## Available data
——
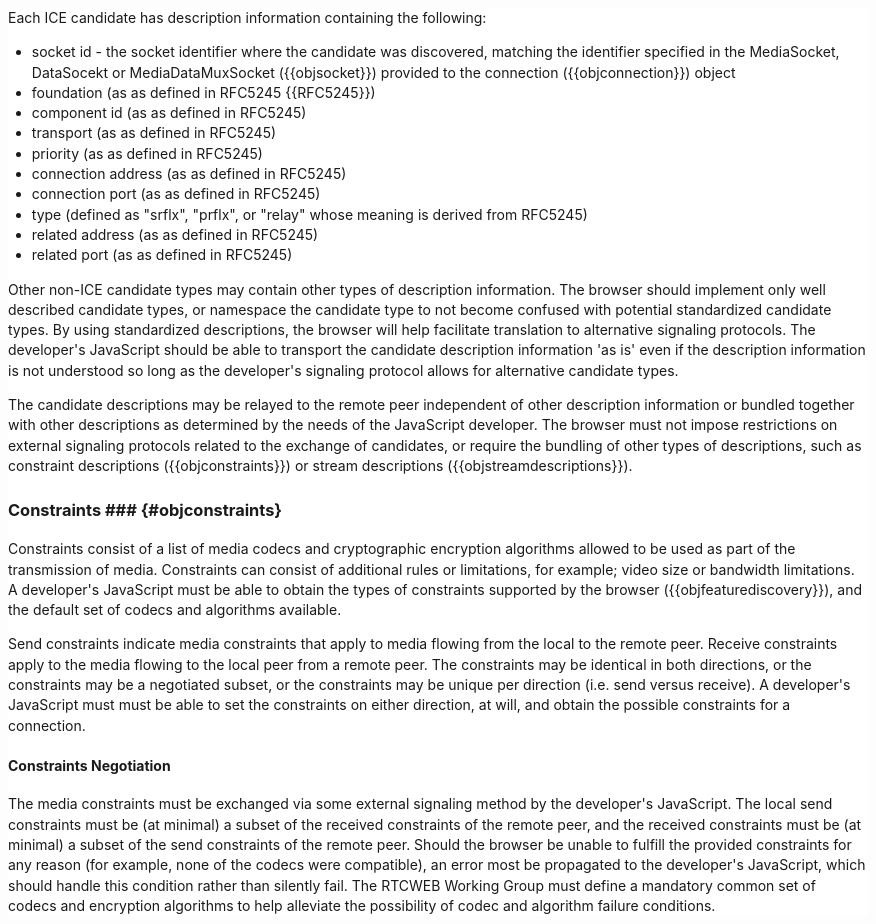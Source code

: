 Each ICE candidate has description information containing the following:

  * socket id - the socket identifier where the candidate was discovered, matching the identifier specified in the MediaSocket, DataSocekt or MediaDataMuxSocket ({{objsocket}}) provided to the connection ({{objconnection}}) object
  * foundation (as as defined in RFC5245 {{RFC5245}})
  * component id (as as defined in RFC5245)
  * transport (as as defined in RFC5245)
  * priority (as as defined in RFC5245)
  * connection address (as as defined in RFC5245)
  * connection port (as as defined in RFC5245)
  * type (defined as "srflx", "prflx", or "relay" whose meaning is derived from RFC5245)
  * related address (as as defined in RFC5245)
  * related port (as as defined in RFC5245)

Other non-ICE candidate types may contain other types of description information. The browser should implement only well described candidate types, or namespace the candidate type to not become confused with potential standardized candidate types. By using standardized descriptions, the browser will help facilitate translation to alternative signaling protocols. The developer's JavaScript should be able to transport the candidate description information 'as is' even if the description information is not understood so long as the developer's signaling protocol allows for alternative candidate types.

The candidate descriptions may be relayed to the remote peer independent of other description information or bundled together with other descriptions as determined by the needs of the JavaScript developer. The browser must not impose restrictions on external signaling protocols related to the exchange of candidates, or require the bundling of other types of descriptions, such as constraint descriptions ({{objconstraints}}) or stream descriptions ({{objstreamdescriptions}}).


### Constraints ### {#objconstraints}

Constraints consist of a list of media codecs and cryptographic encryption algorithms allowed to be used as part of the transmission of media. Constraints can consist of additional rules or limitations, for example; video size or bandwidth limitations. A developer's JavaScript must be able to obtain the types of constraints supported by the browser ({{objfeaturediscovery}}), and the default set of codecs and algorithms available.

Send constraints indicate media constraints that apply to media flowing from the local to the remote peer. Receive constraints apply to the media flowing to the local peer from a remote peer. The constraints may be identical in both directions, or the constraints may be a negotiated subset, or the constraints may be unique per direction (i.e. send versus receive). A developer's JavaScript must must be able to set the constraints on either direction, at will, and obtain the possible constraints for a connection.


#### Constraints Negotiation ####

The media constraints must be exchanged via some external signaling method by the developer's JavaScript. The local send constraints must be (at minimal) a subset of the received constraints of the remote peer, and the received constraints must be (at minimal) a subset of the send constraints of the remote peer. Should the browser be unable to fulfill the provided constraints for any reason (for example, none of the codecs were compatible), an error most be propagated to the developer's JavaScript, which should handle this condition rather than silently fail. The RTCWEB Working Group must define a mandatory common set of codecs and encryption algorithms to help alleviate the possibility of codec and algorithm failure conditions.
——
Copy the lines above exactly. Start with the line containing "- the socket", end with the line containing "related port (as as defined in RFC5245)", and include both.

## Solved problem
  * socket id - the socket identifier where the candidate was discovered, matching the identifier specified in the MediaSocket, DataSocekt or MediaDataMuxSocket ({{objsocket}}) provided to the connection ({{objconnection}}) object
  * foundation (as as defined in RFC5245 {{RFC5245}})
  * component id (as as defined in RFC5245)
  * transport (as as defined in RFC5245)
  * priority (as as defined in RFC5245)
  * connection address (as as defined in RFC5245)
  * connection port (as as defined in RFC5245)
  * type (defined as "srflx", "prflx", or "relay" whose meaning is derived from RFC5245)
  * related address (as as defined in RFC5245)
  * related port (as as defined in RFC5245)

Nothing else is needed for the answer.